>>>

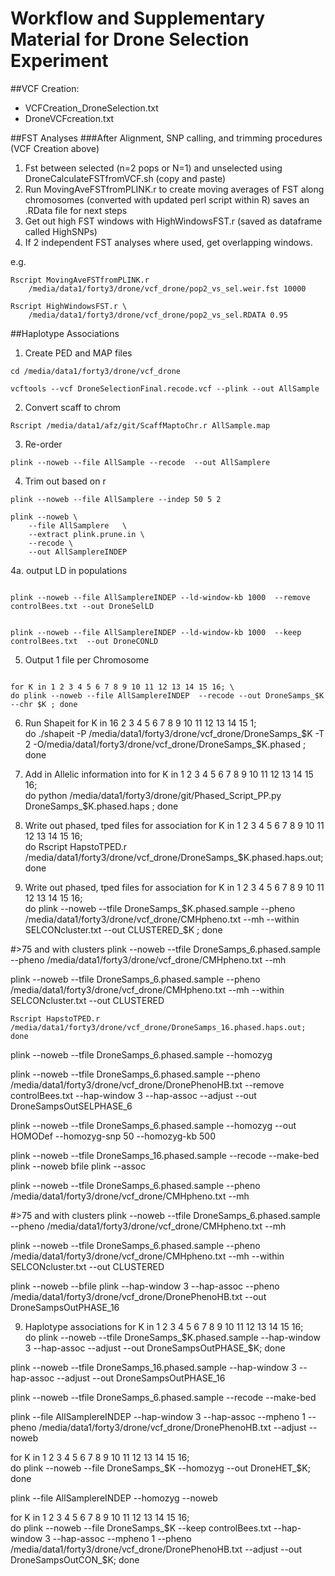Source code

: # Workflow and Supplementary Material for Drone Selection Experiment









##VCF Creation:
- VCFCreation_DroneSelection.txt
- DroneVCFcreation.txt




##FST Analyses
###After Alignment, SNP calling, and trimming procedures (VCF Creation above)
1. Fst between selected (n=2 pops or N=1) and unselected using DroneCalculateFSTfromVCF.sh (copy and paste)
2. Run  MovingAveFSTfromPLINK.r <PLINK Fst> <WInsize> to create moving averages of FST along chromosomes (converted with updated perl script within R) saves an .RData file for next steps
3. Get out high FST windows with HighWindowsFST.r <RData> <cutoff> (saved as dataframe called HighSNPs)
4. If 2 independent FST analyses where used, get overlapping windows.

e.g.

<pre><code>Rscript MovingAveFSTfromPLINK.r 
	/media/data1/forty3/drone/vcf_drone/pop2_vs_sel.weir.fst 10000</code></pre>
<pre><code>Rscript HighWindowsFST.r \
	/media/data1/forty3/drone/vcf_drone/pop2_vs_sel.RDATA 0.95</code></pre>




##Haplotype Associations
1. Create PED and MAP files
<pre><code>cd /media/data1/forty3/drone/vcf_drone</code></pre>
<pre><code>vcftools --vcf DroneSelectionFinal.recode.vcf --plink --out AllSample</code></pre>

2. Convert scaff to chrom
<pre><code>Rscript /media/data1/afz/git/ScaffMaptoChr.r AllSample.map</code></pre>

3. Re-order
<pre><code>plink --noweb --file AllSample --recode  --out AllSamplere</code></pre> 

4. Trim out based on r
<pre><code>plink --noweb --file AllSamplere --indep 50 5 2 </code></pre> 
<pre><code>plink --noweb \
	--file AllSamplere   \
	--extract plink.prune.in \
	--recode \
	--out AllSamplereINDEP
</code></pre> 


4a. output LD in  populations 
<pre><code>
plink --noweb --file AllSamplereINDEP --ld-window-kb 1000  --remove controlBees.txt --out DroneSelLD
</code></pre> 

<pre><code>
plink --noweb --file AllSamplereINDEP --ld-window-kb 1000  --keep controlBees.txt  --out DroneCONLD
</code></pre> 



5. Output 1 file per Chromosome
<pre><code>
for K in 1 2 3 4 5 6 7 8 9 10 11 12 13 14 15 16; \
do plink --noweb --file AllSamplereINDEP  --recode --out DroneSamps_$K --chr $K ; done
</code></pre> 



6. Run Shapeit
for K in  16 2 3 4 5 6 7 8 9 10 11 12 13 14 15 1; \
do ./shapeit -P /media/data1/forty3/drone/vcf_drone/DroneSamps_$K -T 2 -O/media/data1/forty3/drone/vcf_drone/DroneSamps_$K.phased ; done


7. Add in Allelic information into 
for K in  1 2 3 4 5 6 7 8 9 10 11 12 13 14 15 16; \
do python  /media/data1/forty3/drone/git/Phased_Script_PP.py DroneSamps_$K.phased.haps ; done


8. Write out phased, tped files for association
for K in 1 2 3 4 5 6 7 8 9 10 11 12 13 14 15 16; \
	do Rscript HapstoTPED.r /media/data1/forty3/drone/vcf_drone/DroneSamps_$K.phased.haps.out; done



9. Write out phased, tped files for association
for K in 1 2 3 4 5 6 7 8 9 10 11 12 13 14 15 16; \
	do plink --noweb --tfile DroneSamps_$K.phased.sample --pheno /media/data1/forty3/drone/vcf_drone/CMHpheno.txt --mh --within SELCONcluster.txt --out CLUSTERED_$K ; done


	
#>75 and with clusters
plink --noweb --tfile DroneSamps_6.phased.sample --pheno /media/data1/forty3/drone/vcf_drone/CMHpheno.txt --mh 
	
plink --noweb --tfile DroneSamps_6.phased.sample --pheno /media/data1/forty3/drone/vcf_drone/CMHpheno.txt --mh --within SELCONcluster.txt --out CLUSTERED
	
	
	
	
	
	
	
	
	
	
	
	
	
	
	
	
	
	Rscript HapstoTPED.r /media/data1/forty3/drone/vcf_drone/DroneSamps_16.phased.haps.out; done


plink --noweb --tfile DroneSamps_6.phased.sample --homozyg	


plink --noweb --tfile DroneSamps_6.phased.sample --pheno /media/data1/forty3/drone/vcf_drone/DronePhenoHB.txt --remove controlBees.txt --hap-window 3 --hap-assoc --adjust --out DroneSampsOutSELPHASE_6	
	
plink --noweb --tfile DroneSamps_6.phased.sample  --homozyg --out HOMODef --homozyg-snp 50 --homozyg-kb 500
	

plink --noweb --tfile DroneSamps_16.phased.sample --recode --make-bed
plink --noweb bfile plink --assoc 


plink --noweb --tfile DroneSamps_6.phased.sample --pheno /media/data1/forty3/drone/vcf_drone/CMHpheno.txt --mh


#>75 and with clusters
plink --noweb --tfile DroneSamps_6.phased.sample --pheno /media/data1/forty3/drone/vcf_drone/CMHpheno.txt --mh 
	
plink --noweb --tfile DroneSamps_6.phased.sample --pheno /media/data1/forty3/drone/vcf_drone/CMHpheno.txt --mh --within SELCONcluster.txt --out CLUSTERED

	
plink --noweb --bfile plink --hap-window 3  --hap-assoc --pheno /media/data1/forty3/drone/vcf_drone/DronePhenoHB.txt --out DroneSampsOutPHASE_16	
	
	

9. Haplotype associations
for K in 1 2 3 4 5 6 7 8 9 10 11 12 13 14 15 16; \
	do plink --noweb --tfile DroneSamps_$K.phased.sample --hap-window 3 --hap-assoc --adjust --out DroneSampsOutPHASE_$K; done


plink --noweb --tfile DroneSamps_16.phased.sample --hap-window 3 --hap-assoc --adjust --out DroneSampsOutPHASE_16	

plink --noweb --tfile DroneSamps_6.phased.sample --recode --make-bed
	
	
	
plink --file AllSamplereINDEP  --hap-window 3 --hap-assoc --mpheno 1 --pheno /media/data1/forty3/drone/vcf_drone/DronePhenoHB.txt --adjust --noweb



for K in 1 2 3 4 5 6 7 8 9 10 11 12 13 14 15 16; \
	do plink --noweb --file DroneSamps_$K  --homozyg --out DroneHET_$K; done



plink --file AllSamplereINDEP  --homozyg --noweb



for K in 1 2 3 4 5 6 7 8 9 10 11 12 13 14 15 16; \
	do plink --noweb --file DroneSamps_$K --keep controlBees.txt --hap-window 3 --hap-assoc --mpheno 1 --pheno /media/data1/forty3/drone/vcf_drone/DronePhenoHB.txt --adjust --out DroneSampsOutCON_$K; done
















<!---

		5. Run Shapeit
		for K in  16 2 3 4 5 6 7 8 9 10 11 12 13 14 15 1; \
		do ./shapeit -P /media/data1/forty3/drone/vcf_drone/DroneSamps_$K -T 2 -O/media/data1/forty3/drone/vcf_drone/DroneSamps_$K.phased ; done




						haps=read.table(file="DroneSamps_6.phased.haps ")


						6. Add in Allelic information into 
						for K in  1 2 3 4 5 6 7 8 9 10 11 12 13 14 15 ; \
						do python  /home/sani/task1/Phased_Script_PP.py DroneSamps_16.phased.haps ; done


						plink --noweb --file DroneSamps_16.phased.haps --recode  --out test --chr $K


						R
						source("/media/data1/forty3/brock/scripts/GOgetter.r")
						source("/media/data1/forty3/brock/scripts/VarFunct.r")
						source("/media/data1/forty3/brock/scripts/movingavg.r")


						samp=read.table(file="DroneSamps_6.phased.sample",header=T)
						samp=samp[-1,];samp=samp[-3]
						samp=rbind(samp,samp);samp=samp[order(samp[,1]),]
						haps=read.table(file="DroneSamps_6.phased.haps",header=F)
						haps$zer=rep("0", nrow(haps))
						maps=haps[c(1,2,ncol(haps), 3)]
						write.list(maps, file="DroneSampsPH_6.map")
						haps=haps[-c(1,2,ncol(haps), 3,4,5)]
						haps1=as.matrix(haps)
						haps1[haps1=="0"]=23;haps1[haps1=="1"]=2;haps1[haps1=="23"]=1;
						
			
						thaps=cbind(maps, haps1)
						write.list(thaps, file="DroneSampsPH_6.tped")
						write.list(samp, file="DroneSampsPH_6.tfam")




#should trim these of R<0.2
plink --noweb --tfile DroneSampsPH_6  --indep 50 5 2 
plink --noweb --tfile DroneSampsPH_6  --extract plink.prune.in --make-bed --out DroneSampsPH_6P
plink --bfile DroneSampsPH_6P  --hap-window 3 --hap-assoc --mpheno 1 --pheno /media/data1/forty3/drone/vcf_drone/DronePhenoHB.txt --noweb

#should consider changing the model

plink --tfile DroneSampsPH_16  --assoc --qt-means --adjust --mpheno 1 --pheno /media/data1/forty3/drone/vcf_drone/DronePhenoHB.txt --noweb

plink --file DroneSamps_6  --assoc --qt-means --adjust --mpheno 1 --pheno /media/data1/forty3/drone/vcf_drone/DronePhenoHB.txt --noweb --out unphase


#testing SKAT
plink --tfile DroneSamps_16   --make-bed --out CHR16 --noweb		
plink --file DroneSamps_16   --recode12 --out CHR16 --noweb	

R
require("SKAT")
geno=read.table(file="CHR16.ped",header=F)






./famhap19 CHR16FAMMAP name2




					
						
				
## Associations
1. 




### Old, remove later
1. DronePLINKset.sh identifies high FST across the genome between selected and control populations, then 
2. Pass FST to DroneFST.r and identify high FST regions within the genome- outputs all SNPs within those regions (CandidateSNPs.snp)
3. DronePLINKset.sh uses a modified CandidateSNPs.snp (Candidates98_ALL.set ) to run the PLINK set test within each high FST region
4. DronePLINKset.sh uses  CandidateSNPs.snp to dientify independant SNPs within each region (called CandidateSET.xxx)
5. CandidateSET.xxx is then used for Recursive Partitioning and Regression Tree (RpartAssociations.r) 

















-->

<<<

• WORK INSTRUCTION: Which lines of the material contain the string "AllSamplereINDEP"? List each of them.

• EXERCISE RESPONSE:
	--out AllSamplereINDEP
plink --noweb --file AllSamplereINDEP --ld-window-kb 1000  --remove controlBees.txt --out DroneSelLD
plink --noweb --file AllSamplereINDEP --ld-window-kb 1000  --keep controlBees.txt  --out DroneCONLD
do plink --noweb --file AllSamplereINDEP  --recode --out DroneSamps_$K --chr $K ; done
plink --file AllSamplereINDEP  --hap-window 3 --hap-assoc --mpheno 1 --pheno /media/data1/forty3/drone/vcf_drone/DronePhenoHB.txt --adjust --noweb
plink --file AllSamplereINDEP  --homozyg --noweb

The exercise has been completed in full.